I’m not a big believer in goals.

But I am a big believer in systems.

Let me explain.

The distinction between goals and systems was first made in an excellent book by Scott Adams called How to Fail at Almost Everything and Still Win Big.

“To put it bluntly, goals are for losers”, writes Adams. “For example, if your goal is to lose ten pounds, you will spend every moment until you reach the goal—if you reach it at all—feeling as if you were short of your goal. In other words, goal-oriented people exist in a state of nearly continuous failure that they hope will be temporary. That feeling wears on you. In time, it becomes heavy and uncomfortable. It might even drive you out of the game.”
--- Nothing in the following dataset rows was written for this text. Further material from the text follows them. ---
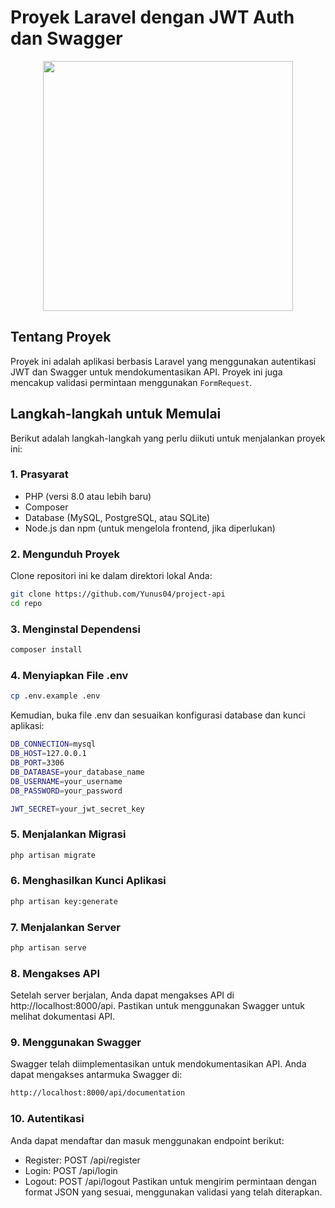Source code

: # Proyek Laravel dengan JWT Auth dan Swagger

<p align="center"><a href="https://laravel.com" target="_blank"><img src="https://raw.githubusercontent.com/laravel/art/master/logo-lockup/5%20SVG/2%20CMYK/1%20Full%20Color/laravel-logolockup-cmyk-red.svg" width="400"></a></p>

## Tentang Proyek

Proyek ini adalah aplikasi berbasis Laravel yang menggunakan autentikasi JWT dan Swagger untuk mendokumentasikan API. Proyek ini juga mencakup validasi permintaan menggunakan `FormRequest`.

## Langkah-langkah untuk Memulai

Berikut adalah langkah-langkah yang perlu diikuti untuk menjalankan proyek ini:

### 1. Prasyarat

- PHP (versi 8.0 atau lebih baru)
- Composer
- Database (MySQL, PostgreSQL, atau SQLite)
- Node.js dan npm (untuk mengelola frontend, jika diperlukan)

### 2. Mengunduh Proyek

Clone repositori ini ke dalam direktori lokal Anda:

```bash
git clone https://github.com/Yunus04/project-api
cd repo
```

### 3. Menginstal Dependensi

```bash
composer install
```

### 4. Menyiapkan File .env


```bash
cp .env.example .env
```

Kemudian, buka file .env dan sesuaikan konfigurasi database dan kunci aplikasi:

```bash
DB_CONNECTION=mysql
DB_HOST=127.0.0.1
DB_PORT=3306
DB_DATABASE=your_database_name
DB_USERNAME=your_username
DB_PASSWORD=your_password

JWT_SECRET=your_jwt_secret_key

```

### 5. Menjalankan Migrasi

```bash
php artisan migrate
```

### 6. Menghasilkan Kunci Aplikasi

```bash
php artisan key:generate
```

### 7. Menjalankan Server

```bash
php artisan serve
```

### 8. Mengakses API

Setelah server berjalan, Anda dapat mengakses API di http://localhost:8000/api. Pastikan untuk menggunakan Swagger untuk melihat dokumentasi API.


### 9. Menggunakan Swagger
Swagger telah diimplementasikan untuk mendokumentasikan API. Anda dapat mengakses antarmuka Swagger di:
```bash
http://localhost:8000/api/documentation
```

### 10. Autentikasi
Anda dapat mendaftar dan masuk menggunakan endpoint berikut:

- Register: POST /api/register
- Login: POST /api/login
- Logout: POST /api/logout
Pastikan untuk mengirim permintaan dengan format JSON yang sesuai, menggunakan validasi yang telah diterapkan.
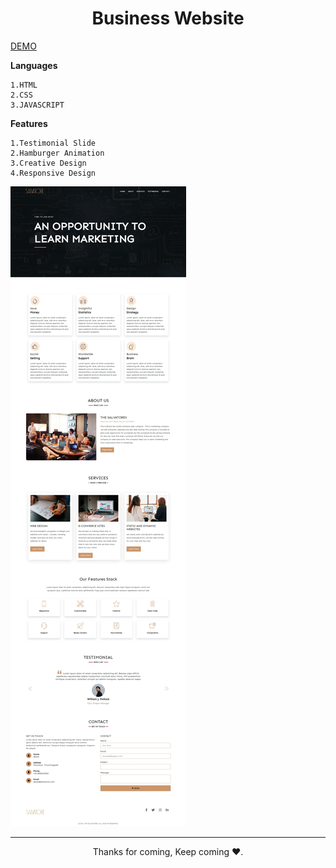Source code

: <h1 align="center">Business Website</h1>

<a href="https://online-business-website.vercel.app/" target="_blank">DEMO</a>

**Languages**
```
1.HTML
2.CSS
3.JAVASCRIPT
```
**Features**
```
1.Testimonial Slide
2.Hamburger Animation
3.Creative Design
4.Responsive Design
```



![PHOTO](https://github.com/vishwanath231/Business-website/blob/Master/assets/img/ui.jpeg?raw=true)


<hr>
<p align="center">Thanks for coming, Keep coming ❤️.</p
Now maybe that’s a pretty harsh or negative way to look at goal setting. After all, most of us have had at least some positive experience with setting (and attaining, I hope) a goal or two. But Adams’s point is that you’re way better off having a system—which in this case would be eating right—than you are having a single goal of losing ten pounds.

Running a race is a goal. Exercising every day is a system. Making a million bucks is a goal. Being a serial entrepreneur is a system.

Which has the bigger possibility of ongoing rewards?

Look, we all hear about lottery winners and other people who become suddenly, instantly rich, because those stories are interesting and newsworthy. But how many people do you know who really became millionaires overnight? I know a lot of millionaires, and virtually all of them became wealthy by having a system, not a goal. And that system probably meant saving, budgeting, prioritizing, investing, calculating risk, and cutting loses. And it was that system that ultimately got them the rewards they now experience.

A system is basically something you do all the time, at least on a regular basis. It’s part of your lifestyle, like drinking water every day, or practicing the mambo, or meditating. “A system”, writes Adams, is something you do on a regular basis that increase your odds of happiness in the long run”.

If you do it every day, it’s a system. If it’s something you’re waiting to someday “achieve”, then it’s a goal.

And while I’d hardly agree with Adams that goals are for losers, I do think that goals without systems are ultimately lacking something as a strategy for living. They’re a “grab the brass ring and you’re done” kind of a situation, whereas a system—a practice—is something you can start right this minute, do for the rest of your life, and that you can reasonably expect will improve your life overall.

Most people who succeed—whether it be in weight loss, fitness, investing, business, relationships or even spirituality—follow systems. Goals are just road-markers, a by-product of those bigger systems.

Don’t get me wrong. Setting a goal– and then achieving it– feels fantastic.

I highly recommend it.

But you’ve got a much greater chance of having that experience if you’ve got a system in place—a practice, a lifestyle, an infrastructure, a “way of being” in the world.

A good system—and a little bit of luck—may even help you reach goals you never even dreamed you could achieve.

And the best part is that you don’t have to wait to experience success. You can start with your system today. Right here. Right now.

Now that would be a real accomplishment.